These Ten Days of Repentance, “the Aseret Y’mei Teshuvah” that we currently find ourselves, is probably the most unique time in our calendar. The verse in Isaiah reads, “Seek G-d when he may be found”, and our Rabbis explain that this verse refers to these ten days. During this period, G-d makes Himself extremely accessible to us, even more that the rest of the year. In Judaism, communal prayer is always more praiseworthy than individual prayer. However, during these days an individual’s prayer carries the same weight as communal prayer. We also recite the special Avinu Malkenu prayer twice daily (except on Shabbat).
Our Holy Books give many ideas on how a person should work to improve themselves in the days before Yom Kippur. One idea is to go above and beyond in our observance of Mitzvot compared to the rest of the year. Especially in observing this Shabbat, to do so in an even more beautiful way that usual. And of course, While Yom Kippur atones for sins committed against G-d, it does not atone for sins against our fellow man. Everyone must make an effort to apologize and ask forgiveness from anyone we might have slighted during the year, whether financially, verbally, or emotionally.

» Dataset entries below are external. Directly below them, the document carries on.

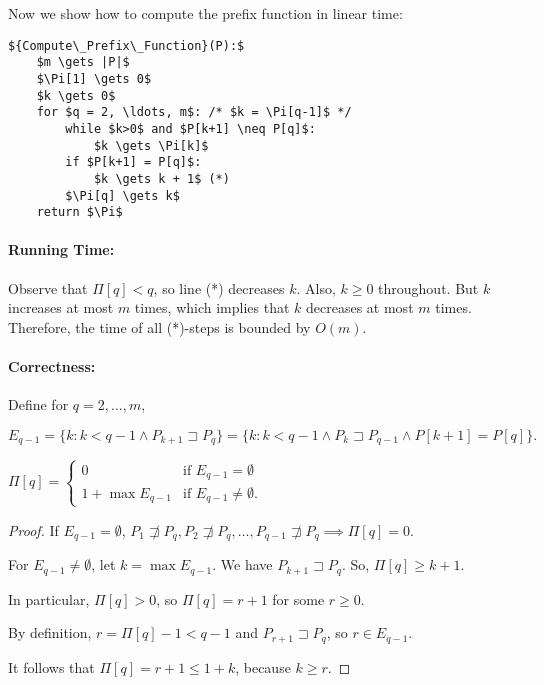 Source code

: \bigskip

\noindent Now we show how to compute the prefix function in linear time:

\begin{lstlisting}[mathescape]
${Compute\_Prefix\_Function}(P):$
	$m \gets |P|$
	$\Pi[1] \gets 0$
	$k \gets 0$
	for $q = 2, \ldots, m$: /* $k = \Pi[q-1]$ */
		while $k>0$ and $P[k+1] \neq P[q]$:
			$k \gets \Pi[k]$
		if $P[k+1] = P[q]$:
			$k \gets k + 1$ (*)
		$\Pi[q] \gets k$
	return $\Pi$
\end{lstlisting}

\paragraph{Running Time:} Observe that $\Pi[q] < q$, so line (*) decreases $k$. Also, $k \ge 0$ throughout. But $k$ increases at most $m$ times, which implies that $k$ decreases at most $m$ times. Therefore, the time of all (*)-steps is bounded by $O(m)$.

\paragraph{Correctness:} Define for $q = 2, \ldots, m$,

$$E_{q-1} = \{k : k < q-1 \wedge P_{k+1} \sqsupset P_q\} = \{k: k < q - 1 \wedge P_k \sqsupset P_{q-1} \wedge P[k+1] = P[q]\}.$$

\begin{mylemma}
$\Pi[q] = \begin{cases} 0 &\mbox{if } E_{q-1} = \emptyset \\
1 + \max E_{q-1} & \mbox{if } E_{q-1} \neq \emptyset . \end{cases}$
\end{mylemma}
\begin{proof}
	If $E_{q-1} = \emptyset$, $P_1 \not \sqsupset P_q, P_2 \not \sqsupset P_q, \ldots, P_{q-1} \not \sqsupset P_q \implies \Pi[q] = 0$.
	
	For $E_{q-1} \neq \emptyset$, let $k= \max E_{q-1}$. We have $P_{k+1} \sqsupset P_q$. So, $\Pi[q] \ge k+1$.
	
	In particular, $\Pi[q] > 0$, so $\Pi[q] = r + 1$ for some $r \ge 0$.
	
	By definition, $r = \Pi[q]-1 < q-1$ and $P_{r+1} \sqsupset P_q$, so $r \in E_{q-1}$.
	
	It follows that $\Pi[q] = r + 1 \le 1 + k$, because $k \ge r$.
\end{proof}

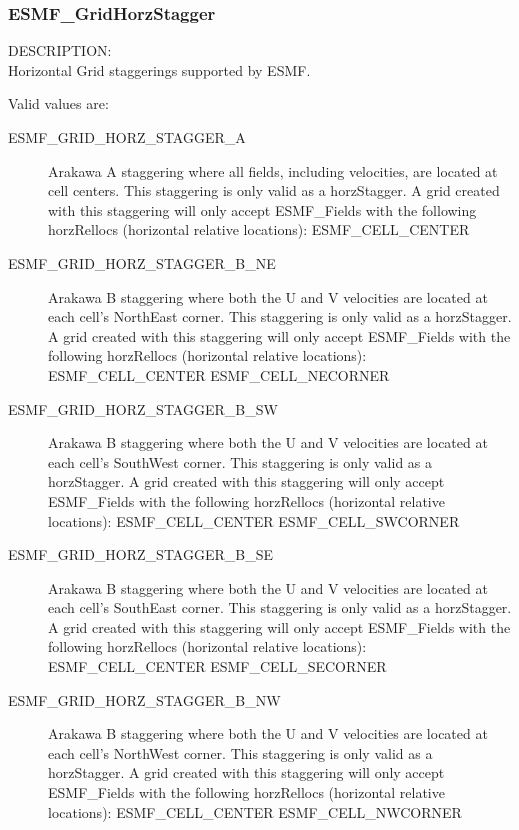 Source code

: \subsubsection{ESMF\_GridHorzStagger}

{\sf DESCRIPTION:\\}
Horizontal Grid staggerings supported by ESMF.

Valid values are:
\begin{description}
   \item [ESMF\_GRID\_HORZ\_STAGGER\_A]
         Arakawa A staggering where all fields, including velocities, are
         located at cell centers.  This staggering is only valid as a horzStagger.
         A grid created with this staggering will only accept ESMF\_Fields with
         the following horzRellocs (horizontal relative locations):
             ESMF\_CELL\_CENTER

   \item [ESMF\_GRID\_HORZ\_STAGGER\_B\_NE]
         Arakawa B staggering where both the U and V velocities are located at
         each cell's NorthEast corner.  This staggering is only valid as a
         horzStagger.  A grid created with this staggering will only accept
         ESMF\_Fields with the following horzRellocs (horizontal relative locations):
             ESMF\_CELL\_CENTER
             ESMF\_CELL\_NECORNER

   \item [ESMF\_GRID\_HORZ\_STAGGER\_B\_SW]
         Arakawa B staggering where both the U and V velocities are located at
         each cell's SouthWest corner.  This staggering is only valid as a 
         horzStagger.  A grid created with this staggering will only accept
         ESMF\_Fields with the following horzRellocs (horizontal relative locations):
             ESMF\_CELL\_CENTER
             ESMF\_CELL\_SWCORNER

   \item [ESMF\_GRID\_HORZ\_STAGGER\_B\_SE]
         Arakawa B staggering where both the U and V velocities are located at
         each cell's SouthEast corner.  This staggering is only valid as a 
         horzStagger.  A grid created with this staggering will only accept
         ESMF\_Fields with the following horzRellocs (horizontal relative locations):
             ESMF\_CELL\_CENTER
             ESMF\_CELL\_SECORNER

   \item [ESMF\_GRID\_HORZ\_STAGGER\_B\_NW]
         Arakawa B staggering where both the U and V velocities are located at
         each cell's NorthWest corner.  This staggering is only valid as a 
         horzStagger.  A grid created with this staggering will only accept
         ESMF\_Fields with the following horzRellocs (horizontal relative locations):
             ESMF\_CELL\_CENTER
             ESMF\_CELL\_NWCORNER


\end{description}
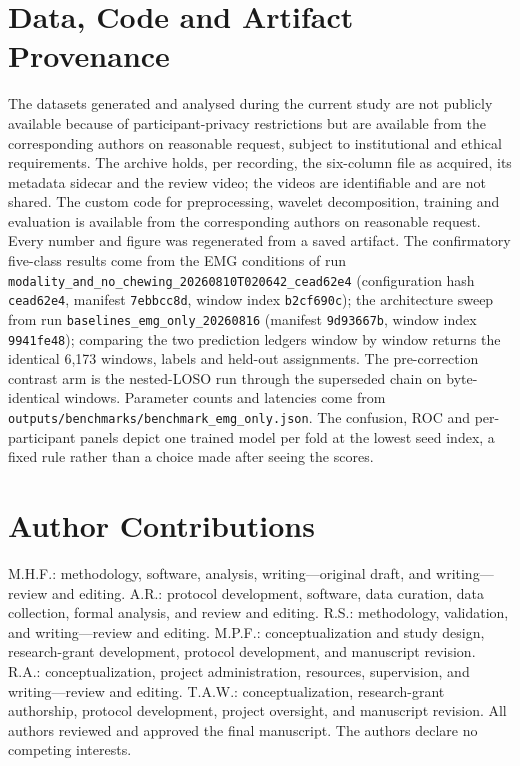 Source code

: \documentclass[journal]{IEEEtran}
\begin{document}
\section{Data, Code and Artifact Provenance}
\label{sec:s_provenance}

The datasets generated and analysed during the current study are not publicly available because of participant-privacy restrictions but are available from the corresponding authors on reasonable request, subject to institutional and ethical requirements. The archive holds, per recording, the six-column file as acquired, its metadata sidecar and the review video; the videos are identifiable and are not shared. The custom code for preprocessing, wavelet decomposition, training and evaluation is available from the corresponding authors on reasonable request. Every number and figure was regenerated from a saved artifact. The confirmatory five-class results come from the EMG conditions of run \texttt{modality\_and\_no\_chewing\_}\allowbreak\texttt{20260810T020642\_cead62e4} (configuration hash \texttt{cead62e4}, manifest \texttt{7ebbcc8d}, window index \texttt{b2cf690c}); the architecture sweep from run \texttt{baselines\_emg\_only\_20260816} (manifest \texttt{9d93667b}, window index \texttt{9941fe48}); comparing the two prediction ledgers window by window returns the identical 6,173 windows, labels and held-out assignments. The pre-correction contrast arm is the nested-LOSO run through the superseded chain on byte-identical windows. Parameter counts and latencies come from \texttt{outputs/benchmarks/}\allowbreak\texttt{benchmark\_emg\_only.json}. The confusion, ROC and per-participant panels depict one trained model per fold at the lowest seed index, a fixed rule rather than a choice made after seeing the scores.

\section{Author Contributions}
\label{sec:s_contrib}

M.H.F.: methodology, software, analysis, writing---original draft, and writing---review and editing. A.R.: protocol development, software, data curation, data collection, formal analysis, and review and editing. R.S.: methodology, validation, and writing---review and editing. M.P.F.: conceptualization and study design, research-grant development, protocol development, and manuscript revision. R.A.: conceptualization, project administration, resources, supervision, and writing---review and editing. T.A.W.: conceptualization, research-grant authorship, protocol development, project oversight, and manuscript revision. All authors reviewed and approved the final manuscript. The authors declare no competing interests.



\end{document}
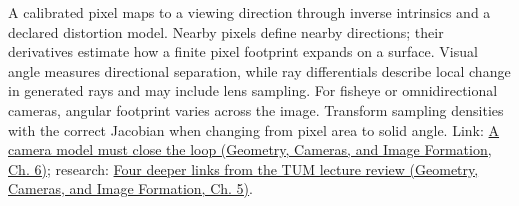 A calibrated pixel maps to a viewing direction through inverse intrinsics and a declared distortion model. Nearby pixels define nearby directions; their derivatives estimate how a finite pixel footprint expands on a surface. Visual angle measures directional separation, while ray differentials describe local change in generated rays and may include lens sampling. For fisheye or omnidirectional cameras, angular footprint varies across the image. Transform sampling densities with the correct Jacobian when changing from pixel area to solid angle. Link: \href{../03-Geometry-Cameras-and-Image-Formation/main.pdf\#nameddest=02-foundations-ii-ch037-a-camera-model-must-close-the-loop}{A camera model must close the loop (Geometry, Cameras, and Image Formation, Ch. 6)}; research: \href{../03-Geometry-Cameras-and-Image-Formation/main.pdf\#nameddest=02-foundations-ii-ch036-four-deeper-links-from-the-tum-lecture-review}{Four deeper links from the TUM lecture review (Geometry, Cameras, and Image Formation, Ch. 5)}.
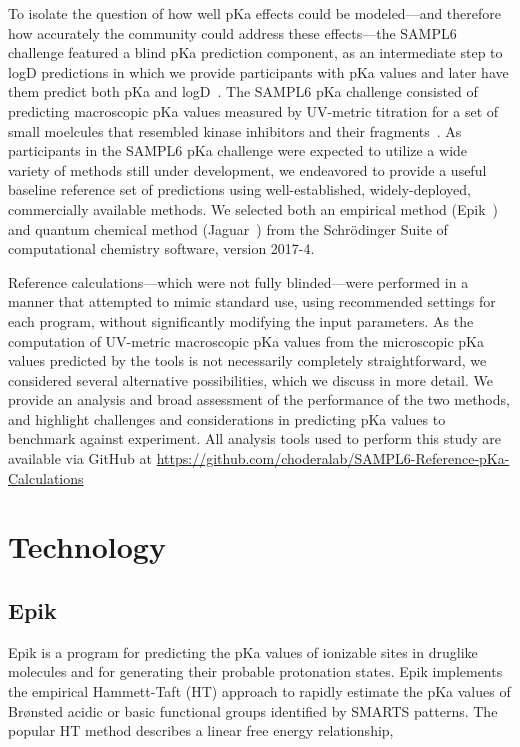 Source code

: \documentclass[9pt,lineno,final]{elife}
\begin{document}
To isolate the question of how well pKa effects could be modeled---and therefore how accurately the community could address these effects---the SAMPL6 challenge featured a blind pKa prediction component, as an intermediate step to logD predictions in which we provide participants with pKa values and later have them predict both pKa and logD~\cite{sampl6-pKa-measurements}.
The SAMPL6 pKa challenge consisted of predicting macroscopic pKa values measured by UV-metric titration for a set of small moelcules that resembled kinase inhibitors and their fragments~\cite{sampl6-pKa-measurements}.
As participants in the SAMPL6 pKa challenge were expected to utilize a wide variety of methods still under development, we endeavored to provide a useful baseline reference set of predictions using well-established, widely-deployed, commercially available methods.
We selected both an empirical method (Epik~\cite{Shelley2007Epik}) and quantum chemical method (Jaguar~\cite{Bochevarov2013}) from the Schr\"{o}dinger Suite of computational chemistry software, version 2017-4.

Reference calculations---which were not fully blinded---were performed in a manner that attempted to mimic standard use, using recommended settings for each program, without significantly modifying the input parameters.
As the computation of UV-metric macroscopic pKa values from the microscopic pKa values predicted by the tools is not necessarily completely straightforward, we considered several alternative possibilities, which we discuss in more detail.
We provide an analysis and broad assessment of the performance of the two methods, and highlight challenges and considerations in predicting pKa values to benchmark against experiment.
All analysis tools used to perform this study are available via GitHub at
\url{https://github.com/choderalab/SAMPL6-Reference-pKa-Calculations}

\section{Technology}


\subsection{Epik}

Epik\cite{Shelley2007Epik} is a program for predicting the pKa values of ionizable sites in druglike molecules and for generating their probable protonation states. Epik implements the empirical Hammett-Taft (HT) approach \cite{Perrin1981HammettTaft}  to rapidly estimate the pKa values of Brønsted acidic or basic functional groups identified by SMARTS \cite{SMARTSDaylight} patterns. The popular HT method describes a linear free energy relationship,
\end{document}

Some have a custom this Shabbat to light (in addition to the regular Shabbat Candles) a special twenty-four hour candle, called a “Teshuvah Licht”, a Repentance Light. Presumably to remind us of the special opportunity G-d is granting us this Shabbat. I encourage everyone to utilize these days to come ever closer to G-d and his Torah, and to kindle our own Teshuvah Licht in our souls.